An interesting event involving the moon occurred last week on Saturday (June 7). To viewers on Earth, it appeared as if the moon was very close to the planet Mars, what astronomers call a "conjunction." This was of course just an effect of perspective, Mars actually lying 320 million times farther away from us than the moon.
It's interesting to view this conjunction in the other direction, looking at the Earth and moon from the perspective of Mars, which can easily be done with stargazing software such as Starry Night. Our computer can transport us to the crater Dawes on the surface of Mars, named after 19th century British amateur astronomer William Dawes.

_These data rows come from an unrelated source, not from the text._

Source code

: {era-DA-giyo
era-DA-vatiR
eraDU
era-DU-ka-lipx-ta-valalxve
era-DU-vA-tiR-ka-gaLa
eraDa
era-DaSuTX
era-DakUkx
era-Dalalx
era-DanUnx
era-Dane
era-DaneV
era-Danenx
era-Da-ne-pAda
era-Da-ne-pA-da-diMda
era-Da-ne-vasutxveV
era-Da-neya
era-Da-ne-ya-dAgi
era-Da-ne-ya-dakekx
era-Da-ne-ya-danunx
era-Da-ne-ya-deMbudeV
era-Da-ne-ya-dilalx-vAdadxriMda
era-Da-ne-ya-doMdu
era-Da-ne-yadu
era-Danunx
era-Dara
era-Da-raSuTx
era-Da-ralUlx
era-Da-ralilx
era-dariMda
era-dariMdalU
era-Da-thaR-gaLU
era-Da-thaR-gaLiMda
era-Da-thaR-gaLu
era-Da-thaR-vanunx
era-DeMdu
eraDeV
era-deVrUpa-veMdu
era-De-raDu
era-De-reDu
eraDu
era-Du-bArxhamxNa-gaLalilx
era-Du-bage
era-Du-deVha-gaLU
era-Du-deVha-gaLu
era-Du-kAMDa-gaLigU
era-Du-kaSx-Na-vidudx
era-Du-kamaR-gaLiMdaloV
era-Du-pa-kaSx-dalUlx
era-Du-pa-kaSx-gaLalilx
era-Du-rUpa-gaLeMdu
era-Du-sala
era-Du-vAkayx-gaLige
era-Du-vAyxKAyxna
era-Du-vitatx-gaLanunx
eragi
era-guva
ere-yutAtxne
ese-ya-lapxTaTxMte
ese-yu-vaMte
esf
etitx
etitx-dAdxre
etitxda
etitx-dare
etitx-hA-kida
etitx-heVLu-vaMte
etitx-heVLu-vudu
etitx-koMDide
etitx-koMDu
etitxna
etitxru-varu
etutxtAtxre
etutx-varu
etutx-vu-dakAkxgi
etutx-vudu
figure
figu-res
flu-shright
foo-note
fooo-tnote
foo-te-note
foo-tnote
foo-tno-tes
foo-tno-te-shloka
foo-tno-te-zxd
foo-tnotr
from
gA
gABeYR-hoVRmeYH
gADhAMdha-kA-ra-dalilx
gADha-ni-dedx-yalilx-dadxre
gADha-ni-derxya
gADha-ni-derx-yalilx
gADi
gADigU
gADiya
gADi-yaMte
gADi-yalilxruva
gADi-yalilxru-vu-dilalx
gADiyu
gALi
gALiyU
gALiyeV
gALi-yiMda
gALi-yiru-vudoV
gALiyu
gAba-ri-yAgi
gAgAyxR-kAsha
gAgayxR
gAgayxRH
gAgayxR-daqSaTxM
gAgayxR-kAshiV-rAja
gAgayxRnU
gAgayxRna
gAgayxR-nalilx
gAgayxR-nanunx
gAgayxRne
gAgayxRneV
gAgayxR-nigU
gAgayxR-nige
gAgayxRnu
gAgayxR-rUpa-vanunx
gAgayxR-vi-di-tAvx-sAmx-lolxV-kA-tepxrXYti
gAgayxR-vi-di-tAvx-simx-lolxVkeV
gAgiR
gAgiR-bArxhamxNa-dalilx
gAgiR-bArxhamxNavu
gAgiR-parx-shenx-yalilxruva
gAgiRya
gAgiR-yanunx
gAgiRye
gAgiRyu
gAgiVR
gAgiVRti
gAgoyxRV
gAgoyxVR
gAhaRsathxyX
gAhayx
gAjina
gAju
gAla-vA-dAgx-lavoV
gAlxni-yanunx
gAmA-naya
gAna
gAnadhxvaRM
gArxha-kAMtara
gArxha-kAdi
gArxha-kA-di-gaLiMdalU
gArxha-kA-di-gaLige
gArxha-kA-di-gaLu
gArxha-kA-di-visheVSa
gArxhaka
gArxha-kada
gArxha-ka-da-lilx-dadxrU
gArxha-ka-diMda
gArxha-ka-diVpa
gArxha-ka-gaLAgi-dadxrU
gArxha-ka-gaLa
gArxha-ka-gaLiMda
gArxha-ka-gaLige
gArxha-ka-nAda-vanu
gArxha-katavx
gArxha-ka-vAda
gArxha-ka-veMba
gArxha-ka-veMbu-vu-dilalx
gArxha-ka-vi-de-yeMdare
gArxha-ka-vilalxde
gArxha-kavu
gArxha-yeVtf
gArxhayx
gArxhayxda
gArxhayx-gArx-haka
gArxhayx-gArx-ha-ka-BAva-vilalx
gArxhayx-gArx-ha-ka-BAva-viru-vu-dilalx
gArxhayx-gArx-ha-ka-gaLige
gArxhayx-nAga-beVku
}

Looking back toward Earth, we would see Earth as a bright object in the dawn sky. The moon would appear so close to the Earth that it would require a telescope to see them as separate objects. To give you some idea of the scale of this view, the Earth would be 21 arc seconds in diameter, about half the diameter of Jupiter as seen from Earth. The moon would be 5.7 arc seconds in diameter, smaller than Mercury appears from Earth. The distance between them would by a mere 5 arc seconds.

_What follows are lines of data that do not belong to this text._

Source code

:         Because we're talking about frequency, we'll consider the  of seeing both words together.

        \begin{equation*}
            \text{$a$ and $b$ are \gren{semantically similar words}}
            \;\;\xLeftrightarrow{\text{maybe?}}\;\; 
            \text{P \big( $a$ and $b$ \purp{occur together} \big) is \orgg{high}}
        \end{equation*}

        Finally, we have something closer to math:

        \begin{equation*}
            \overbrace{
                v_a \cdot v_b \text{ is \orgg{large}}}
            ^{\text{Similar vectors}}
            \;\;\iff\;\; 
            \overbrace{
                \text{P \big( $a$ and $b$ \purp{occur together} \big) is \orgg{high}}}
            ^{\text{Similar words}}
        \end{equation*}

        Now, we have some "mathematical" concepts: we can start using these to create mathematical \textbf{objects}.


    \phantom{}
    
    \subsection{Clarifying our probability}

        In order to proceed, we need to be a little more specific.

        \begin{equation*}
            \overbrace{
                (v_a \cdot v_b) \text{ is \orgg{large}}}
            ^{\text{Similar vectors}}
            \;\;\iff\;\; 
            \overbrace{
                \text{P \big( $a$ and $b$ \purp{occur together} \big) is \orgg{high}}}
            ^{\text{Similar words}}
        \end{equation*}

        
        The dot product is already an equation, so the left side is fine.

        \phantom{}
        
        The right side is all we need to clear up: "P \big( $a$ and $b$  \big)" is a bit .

If you were to take a closer look at the moon, you wouldn't recognize a single feature. That's because you would be looking at what we call "the far side" of the moon. Our moon, like all moons in the solar system, always keeps the same face inward. On June 7, the moon lay almost exactly between the Earth and Mars, so the face of the moon toward Mars would be the face of the moon we never see from Earth.

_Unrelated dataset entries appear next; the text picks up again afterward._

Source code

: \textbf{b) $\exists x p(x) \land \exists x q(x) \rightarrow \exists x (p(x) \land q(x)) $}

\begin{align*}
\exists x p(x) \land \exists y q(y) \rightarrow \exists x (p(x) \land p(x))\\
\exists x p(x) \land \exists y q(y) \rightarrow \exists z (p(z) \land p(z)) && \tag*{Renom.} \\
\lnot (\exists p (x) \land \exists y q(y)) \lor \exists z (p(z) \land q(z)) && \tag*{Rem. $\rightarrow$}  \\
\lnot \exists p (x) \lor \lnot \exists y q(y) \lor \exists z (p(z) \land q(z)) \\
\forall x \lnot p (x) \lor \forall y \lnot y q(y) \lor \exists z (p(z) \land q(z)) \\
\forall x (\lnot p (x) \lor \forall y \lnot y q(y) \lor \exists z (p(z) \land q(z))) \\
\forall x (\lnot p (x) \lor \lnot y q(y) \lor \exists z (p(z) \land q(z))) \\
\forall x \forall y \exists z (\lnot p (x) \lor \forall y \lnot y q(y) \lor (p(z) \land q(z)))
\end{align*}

Editor's note: If you snap an amazing photo of the moon, or any other night sky view, and you'd like to share for a possible story or image gallery, please send comments and images to managing editor Tariq Malik at firstname.lastname@example.org.
This article was provided to SPACE.com by Simulation Curriculum, the leader in space science curriculum solutions and the makers of Starry Nightand SkySafari. Follow Starry Night on Twitter @StarryNightEdu. Follow Space.com on Twitter @Spacedotcom. We're also on Facebook & Google+. Original article on Space.com.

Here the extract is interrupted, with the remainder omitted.